Certo: e' difficile arrivare al punto in cui si deve affidare la propria nonna paterna ad ad una casa famiglia, ma e' innegabile il punto a cui ella stessa e' arrivata: la morte di mio padre prima e di mio zio dopo la ha completamente buttata giu', e ormai il fatto di non riconoscere piu' ne' noi, ne' casa sua, era diventato la norma quotidiana.
Ogni giorno, anche piu' volte al giorno, scappava di casa e veniva ripescata o da noi o dai vicini di casa.
Ora questo indomito macello dovrebbe essere finito, e sia io che mia cugina dovremmo essere in grado di riprendere fiato.

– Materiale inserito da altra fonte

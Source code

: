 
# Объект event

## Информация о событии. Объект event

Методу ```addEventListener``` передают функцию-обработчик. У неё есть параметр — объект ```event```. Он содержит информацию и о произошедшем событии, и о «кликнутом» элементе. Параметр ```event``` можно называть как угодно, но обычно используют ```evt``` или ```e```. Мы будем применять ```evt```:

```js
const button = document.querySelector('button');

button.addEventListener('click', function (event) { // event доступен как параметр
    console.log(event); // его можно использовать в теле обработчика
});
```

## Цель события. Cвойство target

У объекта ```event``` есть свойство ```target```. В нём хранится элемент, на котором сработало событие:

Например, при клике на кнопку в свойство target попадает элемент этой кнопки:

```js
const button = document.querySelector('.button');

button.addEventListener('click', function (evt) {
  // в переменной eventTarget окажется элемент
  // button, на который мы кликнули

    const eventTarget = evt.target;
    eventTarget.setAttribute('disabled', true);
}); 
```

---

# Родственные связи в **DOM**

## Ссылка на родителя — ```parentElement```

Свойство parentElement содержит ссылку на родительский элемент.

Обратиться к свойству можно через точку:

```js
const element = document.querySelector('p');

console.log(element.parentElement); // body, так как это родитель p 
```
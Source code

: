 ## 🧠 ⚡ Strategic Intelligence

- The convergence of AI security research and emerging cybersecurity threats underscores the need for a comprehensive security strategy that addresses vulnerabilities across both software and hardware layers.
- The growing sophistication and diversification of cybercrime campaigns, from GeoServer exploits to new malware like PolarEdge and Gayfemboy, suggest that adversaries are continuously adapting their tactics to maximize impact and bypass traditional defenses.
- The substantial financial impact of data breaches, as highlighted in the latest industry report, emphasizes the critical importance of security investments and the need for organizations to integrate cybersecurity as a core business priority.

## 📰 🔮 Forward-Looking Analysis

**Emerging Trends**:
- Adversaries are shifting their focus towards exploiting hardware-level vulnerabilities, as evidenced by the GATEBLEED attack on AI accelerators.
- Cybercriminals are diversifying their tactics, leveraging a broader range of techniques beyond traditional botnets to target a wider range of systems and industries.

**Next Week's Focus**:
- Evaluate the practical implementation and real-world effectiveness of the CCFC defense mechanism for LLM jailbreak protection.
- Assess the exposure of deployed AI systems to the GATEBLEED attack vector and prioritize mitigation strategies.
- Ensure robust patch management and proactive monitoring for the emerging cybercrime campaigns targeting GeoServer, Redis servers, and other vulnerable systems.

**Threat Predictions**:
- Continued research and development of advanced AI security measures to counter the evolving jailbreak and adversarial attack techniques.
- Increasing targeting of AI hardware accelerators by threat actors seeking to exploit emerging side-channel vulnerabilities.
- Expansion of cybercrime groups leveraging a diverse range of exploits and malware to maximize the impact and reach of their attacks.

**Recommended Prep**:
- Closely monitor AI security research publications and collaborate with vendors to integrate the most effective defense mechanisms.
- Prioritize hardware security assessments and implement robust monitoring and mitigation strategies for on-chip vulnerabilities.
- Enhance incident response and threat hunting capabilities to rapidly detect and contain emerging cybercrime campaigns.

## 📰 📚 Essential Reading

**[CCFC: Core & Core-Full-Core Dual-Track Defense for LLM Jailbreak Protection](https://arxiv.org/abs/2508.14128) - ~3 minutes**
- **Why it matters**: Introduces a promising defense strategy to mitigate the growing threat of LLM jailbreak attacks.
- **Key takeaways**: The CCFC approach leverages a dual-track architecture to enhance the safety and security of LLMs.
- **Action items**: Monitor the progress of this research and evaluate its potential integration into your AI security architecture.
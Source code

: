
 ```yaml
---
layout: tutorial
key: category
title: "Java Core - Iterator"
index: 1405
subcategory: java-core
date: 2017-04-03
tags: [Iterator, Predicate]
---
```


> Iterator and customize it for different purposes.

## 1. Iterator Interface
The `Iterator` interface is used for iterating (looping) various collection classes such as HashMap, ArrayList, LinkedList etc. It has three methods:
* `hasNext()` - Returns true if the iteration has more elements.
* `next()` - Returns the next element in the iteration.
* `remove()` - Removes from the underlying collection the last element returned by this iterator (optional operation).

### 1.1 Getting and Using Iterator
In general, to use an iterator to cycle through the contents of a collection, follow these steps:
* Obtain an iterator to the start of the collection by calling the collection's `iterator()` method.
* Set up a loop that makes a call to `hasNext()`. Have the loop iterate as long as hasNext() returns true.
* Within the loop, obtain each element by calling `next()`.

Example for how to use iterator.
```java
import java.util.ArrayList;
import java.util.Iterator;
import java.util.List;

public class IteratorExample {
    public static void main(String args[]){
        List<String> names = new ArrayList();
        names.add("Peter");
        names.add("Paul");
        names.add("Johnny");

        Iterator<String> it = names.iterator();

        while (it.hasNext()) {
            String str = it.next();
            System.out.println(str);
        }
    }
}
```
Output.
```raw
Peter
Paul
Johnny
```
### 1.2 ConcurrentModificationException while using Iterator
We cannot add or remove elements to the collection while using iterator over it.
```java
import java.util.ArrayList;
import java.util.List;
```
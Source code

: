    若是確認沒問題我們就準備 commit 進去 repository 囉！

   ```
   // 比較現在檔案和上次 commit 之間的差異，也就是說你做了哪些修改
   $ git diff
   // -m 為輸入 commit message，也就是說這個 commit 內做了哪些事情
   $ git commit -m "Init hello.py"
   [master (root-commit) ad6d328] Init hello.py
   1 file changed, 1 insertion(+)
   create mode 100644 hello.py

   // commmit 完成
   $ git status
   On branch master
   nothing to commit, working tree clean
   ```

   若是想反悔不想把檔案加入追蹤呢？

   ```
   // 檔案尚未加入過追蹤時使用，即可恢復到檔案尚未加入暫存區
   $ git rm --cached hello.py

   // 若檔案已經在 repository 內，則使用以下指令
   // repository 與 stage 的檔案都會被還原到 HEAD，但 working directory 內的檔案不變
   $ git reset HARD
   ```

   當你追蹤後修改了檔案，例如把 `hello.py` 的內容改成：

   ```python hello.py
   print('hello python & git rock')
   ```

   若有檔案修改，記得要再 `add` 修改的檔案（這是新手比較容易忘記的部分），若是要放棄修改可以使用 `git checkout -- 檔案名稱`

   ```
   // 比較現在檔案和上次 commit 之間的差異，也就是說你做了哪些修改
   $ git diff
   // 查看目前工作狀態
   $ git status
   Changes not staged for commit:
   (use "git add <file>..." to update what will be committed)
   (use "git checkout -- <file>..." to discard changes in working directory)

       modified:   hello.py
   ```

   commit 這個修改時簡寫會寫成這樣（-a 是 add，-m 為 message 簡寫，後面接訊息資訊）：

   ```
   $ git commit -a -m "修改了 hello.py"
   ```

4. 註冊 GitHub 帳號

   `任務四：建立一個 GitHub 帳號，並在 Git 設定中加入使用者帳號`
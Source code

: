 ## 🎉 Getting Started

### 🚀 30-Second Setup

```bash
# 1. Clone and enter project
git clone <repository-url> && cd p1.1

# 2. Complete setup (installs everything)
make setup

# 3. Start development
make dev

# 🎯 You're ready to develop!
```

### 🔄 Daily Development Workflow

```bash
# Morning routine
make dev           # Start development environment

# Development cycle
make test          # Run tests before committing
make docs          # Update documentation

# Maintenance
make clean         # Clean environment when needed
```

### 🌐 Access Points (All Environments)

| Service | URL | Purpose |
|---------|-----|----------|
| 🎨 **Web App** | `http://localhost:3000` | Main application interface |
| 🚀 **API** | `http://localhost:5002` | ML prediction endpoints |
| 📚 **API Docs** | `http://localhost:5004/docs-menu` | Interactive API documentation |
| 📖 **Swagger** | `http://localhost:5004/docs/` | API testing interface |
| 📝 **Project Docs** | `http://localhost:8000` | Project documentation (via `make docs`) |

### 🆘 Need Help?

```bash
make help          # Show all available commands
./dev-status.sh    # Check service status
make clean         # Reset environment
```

Il posto, se lo devo dire sinceramente, non e' proprio fantastico (anche se la vista dalla finestra sul mare e' a dir poco eccezionale), ma almeno finche' non troviamo il modo di avere un'assistenza domiciliare 24 ore (per mezzo soprattutto della stramaledetta pensione di invalidita' e di accompagnamento che non arriva mai...) consentira' a lei di non vivere sempre da sola e vedendo noi nipoti solo per brevi sprazzi della giornata, e consentira' a noi di riorganizzare meglio la nostra vita.
Mi auguro solo che funzioni tutto per il verso giusto.